Chronique / Au-delà du confinement, la liberté est en nous-même…
La Bulgare Kapka Kassabova, établie dans les Highlands écossaises, mais revenue à ses sources balkaniques, en a ramené, sous le titre de «Lisière», un récit saisissant à valeur multiple de reportage géo-politique, de document humain aux figures mémorables, de méditation sur les notions de frontière et d’identité, ou encore de grand poème existentiel mêlant mythologie antique et tragédies actuelles, alternant ombres et lumières.
Nous venions d’entrer en quarantaine mondiale lorsque, d’un clic, j’ai rejoint en pleine nuit la belle Kapka au fin fond des monts Rhodopes, dits aussi «montagnes de la folie», en quête d’un mythique village-où-l’on-vit-pour-l’éternité, aux confins de trois entités historico-politiqes (Bulgarie-Grèce-Turquie) où les hommes, depuis la nuit des temps «barbares», n’ont cessé de se chasser d’un côté et de l’autre.

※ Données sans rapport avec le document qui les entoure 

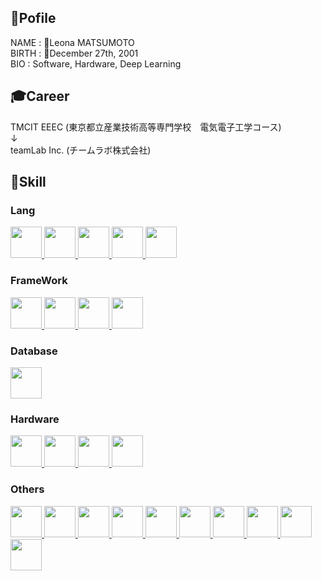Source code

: ## 🦡Pofile
NAME    : 👻Leona MATSUMOTO
<br>
BIRTH   : 🎂December 27th, 2001
<br>
BIO     : Software, Hardware, Deep Learning

## 🎓Career
TMCIT EEEC (東京都立産業技術高等専門学校　電気電子工学コース)
<br>
↓
<br>
teamLab Inc. (チームラボ株式会社)

## 🧠Skill
### Lang
<a href="https://www.python.org/">
  <img src="https://user-images.githubusercontent.com/69725322/199580443-5c42fc65-4624-46e9-a0cc-2e650989307f.svg" height=50px />
</a>
<a href="https://developer.mozilla.org/ja/docs/Web/JavaScript">
  <img src="https://user-images.githubusercontent.com/69725322/199583254-7578a907-1454-4cc8-b237-fb35decb58a0.svg" height=50px />
</a>
<a href="https://en.wikipedia.org/wiki/C_(programming_language)">
  <img src="https://user-images.githubusercontent.com/69725322/199580327-3382101d-6b75-4269-bcec-f9e15fe16605.svg" height=50px/>
</a>
<a href="https://en.wikipedia.org/wiki/HTML">
  <img src="https://user-images.githubusercontent.com/69725322/199587238-f903caa4-abc8-4b95-8520-ee4e701c33cb.svg" height=50px/>
</a>
<a href="https://en.wikipedia.org/wiki/CSS">
  <img src="https://user-images.githubusercontent.com/69725322/199587357-ef2f3e0e-fda4-4807-86be-6501fe76bf3b.svg" height=50px/>
</a>

### FrameWork
<a href="https://docs.djangoproject.com/en/4.1/">
  <img src="https://user-images.githubusercontent.com/69725322/199580604-9ea6ffd1-074c-4f15-8675-fcb1ef2f80bc.svg" height=50px />
</a>
<a href="https://www.typescriptlang.org/">
  <img src="https://user-images.githubusercontent.com/69725322/199582061-6e86784a-7824-4478-871f-7196535f432e.svg" height=50px />
</a>
<a href="https://reactjs.org/">
  <img src="https://user-images.githubusercontent.com/69725322/199582657-a8a9a062-862c-4919-9bbc-f7d7336d94fd.svg" height=50px />
</a>
<a href="https://nextjs.org/">
  <img src="https://user-images.githubusercontent.com/69725322/199582892-acf4f111-159b-4694-9300-c2e27b45bd08.svg" height=50px />
</a>

### Database
<a href="https://www.mysql.com/">
  <img src="https://user-images.githubusercontent.com/69725322/199589940-c6349dd2-b0e7-408d-bfcf-6bd7d587f386.svg" height=50px />
</a>


### Hardware
<a href="https://www.nvidia.com/en-us/autonomous-machines/embedded-systems/">
  <img src="https://www.openrtm.org/openrtm/sites/default/files/6341/NV_JETSON_TX1_LOGO4.png" height=50px />
</a>
<a href="https://www.arduino.cc/">
  <img src="https://user-images.githubusercontent.com/69725322/199580770-3db21660-cab8-4874-988f-a4a662f7d317.svg" height=50px />
</a>
<a href="https://m5stack.com/">
  <img src="https://docs.m5stack.com/assets/m5logo2022.svg" height=50px />
</a> 
<a href="https://www.raspberrypi.com/">
  <img src="https://user-images.githubusercontent.com/69725322/199581713-9df15d5f-9552-4771-a442-4ec36a84dac0.svg" height=50px />
</a>

### Others
<a href="https://git-scm.com/">
  <img src="https://user-images.githubusercontent.com/69725322/199588368-4c0c3152-762d-4c21-ac69-adc18db004d5.svg" height=50px />
</a> 
<a href="https://www.figma.com/">
  <img src="https://user-images.githubusercontent.com/69725322/199581161-b9b9eab1-8793-49d9-b07b-ce4b30867781.svg" height=50px />
</a>
<a href="https://pjreddie.com/darknet/yolo/">
  <img src="https://user-images.githubusercontent.com/69725322/199578414-ff68edf6-d020-4604-9ec6-49a0edaf1a19.png" height=50px />
</a>
<a href="https://www.originalmind.co.jp/">
  <img src="https://prtimes.jp/data/corp/85839/logo/pc-39d3d42692e592cb6c40797982d20d21-e42563c40ae39d1d803ac44c6a2a26d2.png" height=50px />
</a>
<a href="https://www.autodesk.com/products/eagle/overview?term=1-YEAR&tab=subscription">
  <img src="https://www.techmediatoday.com/wp-content/uploads/2020/09/Eagle_2017_lockup_500x248.png" height=50px />
</a>
<a href="https://web.archive.org/web/20080630005635/http://www.latex-project.org/index.html">
  <img src="https://upload.wikimedia.org/wikipedia/commons/thumb/9/92/LaTeX_logo.svg/2560px-LaTeX_logo.svg.png" height=50px />
</a>
<a href="https://www.mathworks.com/products/matlab.html">
  <img src="https://upload.wikimedia.org/wikipedia/commons/thumb/2/21/Matlab_Logo.png/667px-Matlab_Logo.png" height=50px />
</a>
<a href="http://www.gnuplot.info/">
  <img src="https://sourceforge.net/p/gnuplot/patches/_discuss/thread/dd8a7c1b/630c/attachment/icon.svg" height=50px />
</a>
<a href="https://ngspice.sourceforge.io/">
  <img src="https://ngspice.sourceforge.io/images/nglogo.jpg" height=50px />
</a>
<a href="https://www.redmine.org/">
  <img src="https://upload.wikimedia.org/wikipedia/commons/thumb/3/3f/Redmine_logo.svg/2560px-Redmine_logo.svg.png" height=50px />
</a>
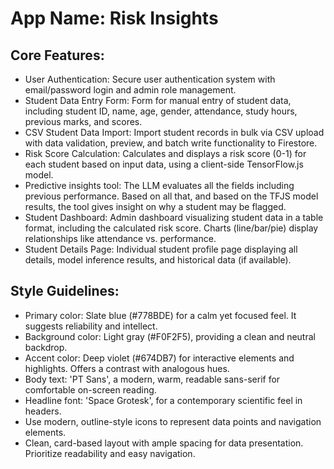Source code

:# **App Name**: Risk Insights

## Core Features:

- User Authentication: Secure user authentication system with email/password login and admin role management.
- Student Data Entry Form: Form for manual entry of student data, including student ID, name, age, gender, attendance, study hours, previous marks, and scores.
- CSV Student Data Import: Import student records in bulk via CSV upload with data validation, preview, and batch write functionality to Firestore.
- Risk Score Calculation: Calculates and displays a risk score (0-1) for each student based on input data, using a client-side TensorFlow.js model.
- Predictive insights tool: The LLM evaluates all the fields including previous performance. Based on all that, and based on the TFJS model results, the tool gives insight on why a student may be flagged.
- Student Dashboard: Admin dashboard visualizing student data in a table format, including the calculated risk score. Charts (line/bar/pie) display relationships like attendance vs. performance.
- Student Details Page: Individual student profile page displaying all details, model inference results, and historical data (if available).

## Style Guidelines:

- Primary color: Slate blue (#778BDE) for a calm yet focused feel. It suggests reliability and intellect.
- Background color: Light gray (#F0F2F5), providing a clean and neutral backdrop.
- Accent color: Deep violet (#674DB7) for interactive elements and highlights. Offers a contrast with analogous hues.
- Body text: 'PT Sans', a modern, warm, readable sans-serif for comfortable on-screen reading.
- Headline font: 'Space Grotesk', for a contemporary scientific feel in headers.
- Use modern, outline-style icons to represent data points and navigation elements.
- Clean, card-based layout with ample spacing for data presentation. Prioritize readability and easy navigation.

Dans la seconde partie du XXe siècle, de nombreux jeunes gens épris de liberté ont perdu la vie dans ces forêts truffées de gardiens en armes en essayant de passer un rideau de fer fantomatique mais terriblement réel, et, plus récemment, dans un mouvement inverse, de non moins nombreux migrants se sont fait piéger alors qu’ils tenaient d’entrer en Europe − symbole à leurs yeux de paix et de prospérité.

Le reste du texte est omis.